• Requirement
After reading each line of the entries, give the number of lines that contain "csrf" and nothing else.

[Stored data]
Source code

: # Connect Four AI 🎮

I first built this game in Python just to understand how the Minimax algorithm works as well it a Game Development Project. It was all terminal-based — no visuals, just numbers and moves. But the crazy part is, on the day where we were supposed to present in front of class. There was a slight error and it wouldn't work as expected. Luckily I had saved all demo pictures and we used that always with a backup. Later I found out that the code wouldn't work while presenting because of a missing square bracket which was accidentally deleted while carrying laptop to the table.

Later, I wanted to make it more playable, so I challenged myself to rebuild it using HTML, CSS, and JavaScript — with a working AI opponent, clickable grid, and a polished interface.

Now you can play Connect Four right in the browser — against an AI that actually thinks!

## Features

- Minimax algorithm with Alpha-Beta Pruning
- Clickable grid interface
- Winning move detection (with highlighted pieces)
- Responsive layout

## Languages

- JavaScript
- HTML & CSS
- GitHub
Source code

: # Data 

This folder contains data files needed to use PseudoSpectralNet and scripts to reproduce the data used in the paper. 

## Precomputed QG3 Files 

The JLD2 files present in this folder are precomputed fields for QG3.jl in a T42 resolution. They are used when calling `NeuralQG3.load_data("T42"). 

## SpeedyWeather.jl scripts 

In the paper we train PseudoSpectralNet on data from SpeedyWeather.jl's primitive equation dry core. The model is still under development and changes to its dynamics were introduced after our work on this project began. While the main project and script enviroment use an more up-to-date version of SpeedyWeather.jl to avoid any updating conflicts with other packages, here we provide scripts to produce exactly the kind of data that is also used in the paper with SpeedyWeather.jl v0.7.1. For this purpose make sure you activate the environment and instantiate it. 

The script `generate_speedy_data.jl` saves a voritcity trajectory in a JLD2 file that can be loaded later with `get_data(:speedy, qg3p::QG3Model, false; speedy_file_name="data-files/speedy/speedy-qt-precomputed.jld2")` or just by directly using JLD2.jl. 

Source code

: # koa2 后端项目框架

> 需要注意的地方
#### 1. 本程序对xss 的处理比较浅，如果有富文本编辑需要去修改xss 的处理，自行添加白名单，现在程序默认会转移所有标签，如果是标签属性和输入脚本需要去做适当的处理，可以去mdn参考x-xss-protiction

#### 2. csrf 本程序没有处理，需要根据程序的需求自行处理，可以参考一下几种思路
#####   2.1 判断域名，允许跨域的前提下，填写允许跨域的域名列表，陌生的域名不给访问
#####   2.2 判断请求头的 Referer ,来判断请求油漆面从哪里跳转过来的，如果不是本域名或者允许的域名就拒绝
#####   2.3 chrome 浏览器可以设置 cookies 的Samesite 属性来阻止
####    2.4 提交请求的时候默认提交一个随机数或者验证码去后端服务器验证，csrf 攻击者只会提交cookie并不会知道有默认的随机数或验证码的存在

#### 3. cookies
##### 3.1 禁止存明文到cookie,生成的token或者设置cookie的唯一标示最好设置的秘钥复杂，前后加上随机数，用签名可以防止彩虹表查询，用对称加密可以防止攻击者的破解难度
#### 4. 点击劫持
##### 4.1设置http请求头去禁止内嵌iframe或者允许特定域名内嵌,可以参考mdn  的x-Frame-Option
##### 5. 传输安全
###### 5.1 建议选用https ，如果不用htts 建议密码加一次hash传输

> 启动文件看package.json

• Response
2